#### [Brief]
For this exercise, repeat exactly the lines below starting at the line holding "不会写c++/WinRT，AppService一个毫毛都写不出来" and ending at the line holding "## Functionalities", both included, with no extra lines and no pictures.
──────── Study material
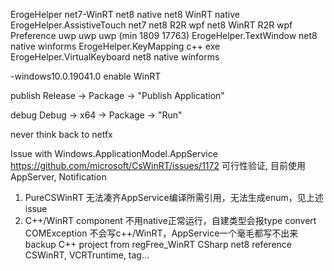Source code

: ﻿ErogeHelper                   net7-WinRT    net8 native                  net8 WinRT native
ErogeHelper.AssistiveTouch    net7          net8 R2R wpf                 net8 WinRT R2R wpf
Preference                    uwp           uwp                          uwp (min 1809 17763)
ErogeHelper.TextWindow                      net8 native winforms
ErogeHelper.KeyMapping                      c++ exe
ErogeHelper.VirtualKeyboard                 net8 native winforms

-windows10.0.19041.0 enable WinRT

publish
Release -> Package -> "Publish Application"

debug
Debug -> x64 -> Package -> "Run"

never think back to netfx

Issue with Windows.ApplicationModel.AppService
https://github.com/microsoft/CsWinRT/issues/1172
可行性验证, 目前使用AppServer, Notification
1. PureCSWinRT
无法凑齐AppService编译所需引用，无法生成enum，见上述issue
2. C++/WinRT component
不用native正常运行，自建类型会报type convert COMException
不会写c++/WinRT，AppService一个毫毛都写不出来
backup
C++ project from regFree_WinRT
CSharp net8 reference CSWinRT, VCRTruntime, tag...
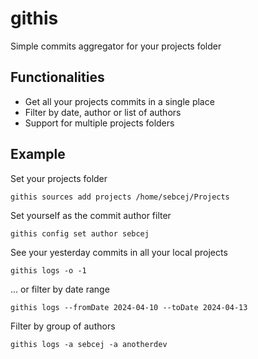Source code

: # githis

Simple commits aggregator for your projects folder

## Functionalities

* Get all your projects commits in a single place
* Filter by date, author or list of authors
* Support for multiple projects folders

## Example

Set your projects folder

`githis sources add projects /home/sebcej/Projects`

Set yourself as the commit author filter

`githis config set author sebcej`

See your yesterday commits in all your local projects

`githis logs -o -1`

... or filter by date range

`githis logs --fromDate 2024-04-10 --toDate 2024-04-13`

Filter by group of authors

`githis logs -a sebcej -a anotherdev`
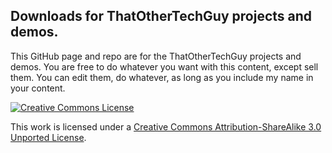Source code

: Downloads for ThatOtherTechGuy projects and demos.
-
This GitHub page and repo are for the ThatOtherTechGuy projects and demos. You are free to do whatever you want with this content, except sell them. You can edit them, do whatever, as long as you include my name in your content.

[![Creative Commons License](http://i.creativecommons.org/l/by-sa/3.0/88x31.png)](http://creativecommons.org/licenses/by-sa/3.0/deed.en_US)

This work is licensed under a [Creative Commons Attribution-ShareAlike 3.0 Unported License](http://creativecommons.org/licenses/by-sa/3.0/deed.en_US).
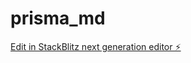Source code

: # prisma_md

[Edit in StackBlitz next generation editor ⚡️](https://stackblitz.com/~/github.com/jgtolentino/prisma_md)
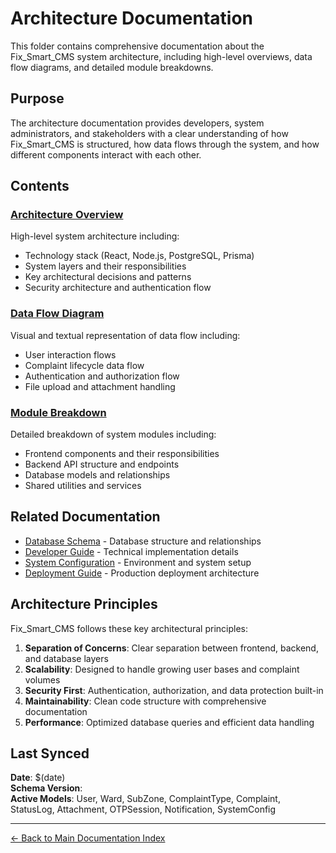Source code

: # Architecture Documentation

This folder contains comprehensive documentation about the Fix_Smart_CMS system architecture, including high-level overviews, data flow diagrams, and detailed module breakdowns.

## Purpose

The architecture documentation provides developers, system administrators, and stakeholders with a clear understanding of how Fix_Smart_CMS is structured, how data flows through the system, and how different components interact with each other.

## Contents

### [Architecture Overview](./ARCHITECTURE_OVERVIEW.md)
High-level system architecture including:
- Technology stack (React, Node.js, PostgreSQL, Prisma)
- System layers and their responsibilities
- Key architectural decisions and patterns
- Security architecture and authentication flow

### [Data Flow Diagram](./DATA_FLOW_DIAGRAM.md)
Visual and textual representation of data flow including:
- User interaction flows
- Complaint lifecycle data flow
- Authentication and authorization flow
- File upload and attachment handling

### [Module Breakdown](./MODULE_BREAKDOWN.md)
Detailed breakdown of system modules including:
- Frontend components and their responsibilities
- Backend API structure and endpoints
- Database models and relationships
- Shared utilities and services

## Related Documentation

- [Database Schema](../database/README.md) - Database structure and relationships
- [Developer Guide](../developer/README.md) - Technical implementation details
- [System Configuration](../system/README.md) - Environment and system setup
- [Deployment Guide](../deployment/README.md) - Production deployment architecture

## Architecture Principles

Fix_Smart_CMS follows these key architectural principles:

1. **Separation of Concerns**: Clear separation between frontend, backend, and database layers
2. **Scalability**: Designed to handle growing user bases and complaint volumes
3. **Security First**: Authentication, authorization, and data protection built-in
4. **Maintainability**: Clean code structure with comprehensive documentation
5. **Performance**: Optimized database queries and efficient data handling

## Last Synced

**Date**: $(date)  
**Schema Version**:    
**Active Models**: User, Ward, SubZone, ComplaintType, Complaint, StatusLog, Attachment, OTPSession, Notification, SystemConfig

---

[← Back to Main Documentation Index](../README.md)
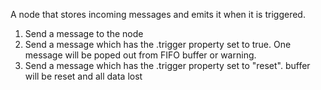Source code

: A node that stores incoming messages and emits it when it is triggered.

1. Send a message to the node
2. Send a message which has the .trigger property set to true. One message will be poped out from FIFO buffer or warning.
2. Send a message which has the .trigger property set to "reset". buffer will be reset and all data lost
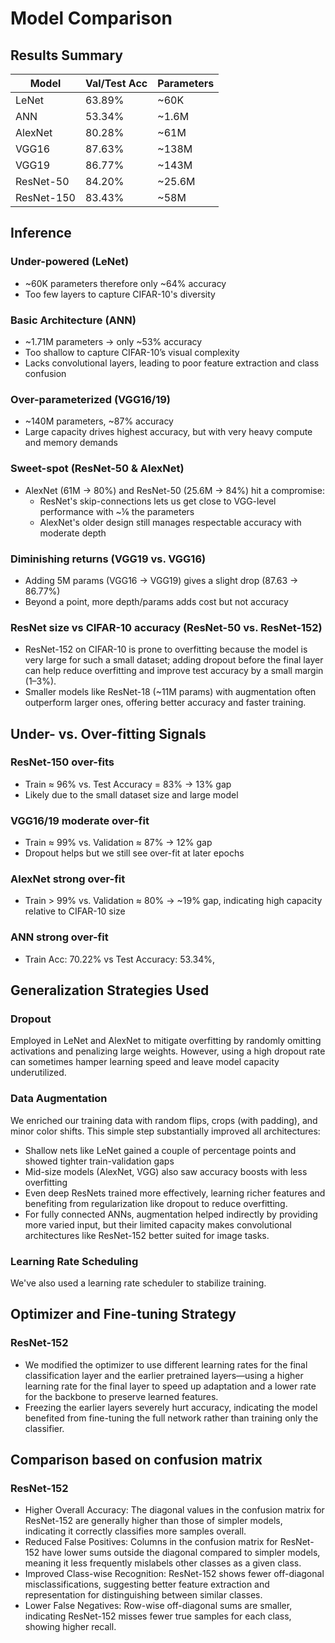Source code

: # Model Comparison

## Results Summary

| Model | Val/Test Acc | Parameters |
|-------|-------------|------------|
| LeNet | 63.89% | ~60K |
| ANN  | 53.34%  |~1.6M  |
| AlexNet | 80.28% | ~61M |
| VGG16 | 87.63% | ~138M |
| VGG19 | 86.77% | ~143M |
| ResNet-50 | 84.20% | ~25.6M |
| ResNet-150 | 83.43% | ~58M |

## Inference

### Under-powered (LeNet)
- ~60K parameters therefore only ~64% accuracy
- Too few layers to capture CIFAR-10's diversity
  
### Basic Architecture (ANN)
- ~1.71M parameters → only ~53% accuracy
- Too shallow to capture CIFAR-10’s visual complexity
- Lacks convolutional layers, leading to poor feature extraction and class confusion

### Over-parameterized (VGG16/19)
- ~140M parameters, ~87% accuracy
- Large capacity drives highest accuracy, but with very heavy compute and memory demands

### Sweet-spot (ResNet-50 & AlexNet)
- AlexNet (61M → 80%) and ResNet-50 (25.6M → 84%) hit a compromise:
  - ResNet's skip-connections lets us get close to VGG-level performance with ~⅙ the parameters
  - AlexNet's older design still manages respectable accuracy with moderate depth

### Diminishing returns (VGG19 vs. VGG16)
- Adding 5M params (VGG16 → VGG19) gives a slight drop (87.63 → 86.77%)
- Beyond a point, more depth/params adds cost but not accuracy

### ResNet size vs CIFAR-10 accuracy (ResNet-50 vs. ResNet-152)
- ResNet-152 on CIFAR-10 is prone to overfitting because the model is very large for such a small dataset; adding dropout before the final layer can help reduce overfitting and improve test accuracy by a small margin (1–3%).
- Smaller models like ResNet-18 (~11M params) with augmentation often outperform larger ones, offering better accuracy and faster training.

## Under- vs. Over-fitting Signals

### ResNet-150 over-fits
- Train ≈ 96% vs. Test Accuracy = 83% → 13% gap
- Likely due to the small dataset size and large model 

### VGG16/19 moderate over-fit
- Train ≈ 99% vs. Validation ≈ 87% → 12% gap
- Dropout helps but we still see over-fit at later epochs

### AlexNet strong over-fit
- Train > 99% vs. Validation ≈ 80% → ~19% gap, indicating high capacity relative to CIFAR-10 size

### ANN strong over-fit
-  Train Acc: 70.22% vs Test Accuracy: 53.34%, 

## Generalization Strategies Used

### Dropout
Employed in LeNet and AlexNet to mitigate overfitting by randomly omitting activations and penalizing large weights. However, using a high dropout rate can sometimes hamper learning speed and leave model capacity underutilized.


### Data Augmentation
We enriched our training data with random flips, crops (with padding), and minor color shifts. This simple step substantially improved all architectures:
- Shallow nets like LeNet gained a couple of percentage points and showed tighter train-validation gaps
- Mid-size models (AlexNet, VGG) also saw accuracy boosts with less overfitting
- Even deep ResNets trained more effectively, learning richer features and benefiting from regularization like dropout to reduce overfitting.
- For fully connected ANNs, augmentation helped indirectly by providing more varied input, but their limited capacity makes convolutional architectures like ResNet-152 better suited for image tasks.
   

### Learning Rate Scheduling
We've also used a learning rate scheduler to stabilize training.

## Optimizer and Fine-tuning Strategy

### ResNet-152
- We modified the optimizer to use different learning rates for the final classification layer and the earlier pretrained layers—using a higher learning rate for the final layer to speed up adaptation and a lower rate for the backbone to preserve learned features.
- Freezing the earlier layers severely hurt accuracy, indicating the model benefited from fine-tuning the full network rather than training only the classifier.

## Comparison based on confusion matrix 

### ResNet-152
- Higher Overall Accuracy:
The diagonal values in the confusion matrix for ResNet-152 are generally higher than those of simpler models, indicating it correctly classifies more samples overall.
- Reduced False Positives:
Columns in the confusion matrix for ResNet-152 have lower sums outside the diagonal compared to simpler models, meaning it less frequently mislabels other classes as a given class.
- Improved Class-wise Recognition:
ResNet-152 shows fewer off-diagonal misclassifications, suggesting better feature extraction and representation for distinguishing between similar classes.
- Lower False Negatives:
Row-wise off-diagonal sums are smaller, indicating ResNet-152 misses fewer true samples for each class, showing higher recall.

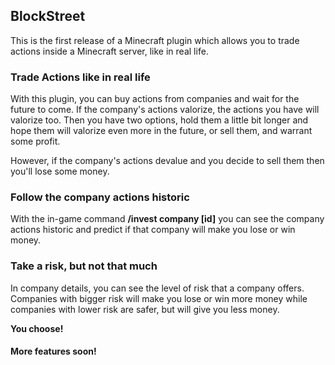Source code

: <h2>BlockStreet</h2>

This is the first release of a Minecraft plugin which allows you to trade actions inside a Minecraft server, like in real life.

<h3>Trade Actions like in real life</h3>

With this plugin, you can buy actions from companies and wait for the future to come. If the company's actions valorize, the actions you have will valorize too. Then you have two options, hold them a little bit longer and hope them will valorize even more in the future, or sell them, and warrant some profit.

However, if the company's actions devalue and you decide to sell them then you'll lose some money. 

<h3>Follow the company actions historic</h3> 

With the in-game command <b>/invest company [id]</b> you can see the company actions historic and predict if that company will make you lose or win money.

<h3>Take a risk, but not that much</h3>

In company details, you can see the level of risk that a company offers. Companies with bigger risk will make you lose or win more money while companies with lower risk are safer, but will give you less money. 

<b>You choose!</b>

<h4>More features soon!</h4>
────────────────
#### [Task solution]
不会写c++/WinRT，AppService一个毫毛都写不出来
backup
C++ project from regFree_WinRT
CSharp net8 reference CSWinRT, VCRTruntime, tag...
Source code

: # githis

Simple commits aggregator for your projects folder

## Functionalities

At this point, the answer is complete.